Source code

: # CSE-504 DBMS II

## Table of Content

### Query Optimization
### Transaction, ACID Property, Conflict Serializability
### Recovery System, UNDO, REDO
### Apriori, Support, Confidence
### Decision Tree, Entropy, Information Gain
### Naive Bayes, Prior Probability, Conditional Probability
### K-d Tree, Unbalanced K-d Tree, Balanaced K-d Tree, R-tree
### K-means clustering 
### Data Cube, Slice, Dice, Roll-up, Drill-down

..........

* **Requirement**
Write out the listing above, keeping every word exactly.

* **Your solution**
Source code

: # CSE-504 DBMS II

## Table of Content

### Query Optimization
### Transaction, ACID Property, Conflict Serializability
### Recovery System, UNDO, REDO
### Apriori, Support, Confidence
### Decision Tree, Entropy, Information Gain
### Naive Bayes, Prior Probability, Conditional Probability
### K-d Tree, Unbalanced K-d Tree, Balanaced K-d Tree, R-tree
### K-means clustering 
### Data Cube, Slice, Dice, Roll-up, Drill-down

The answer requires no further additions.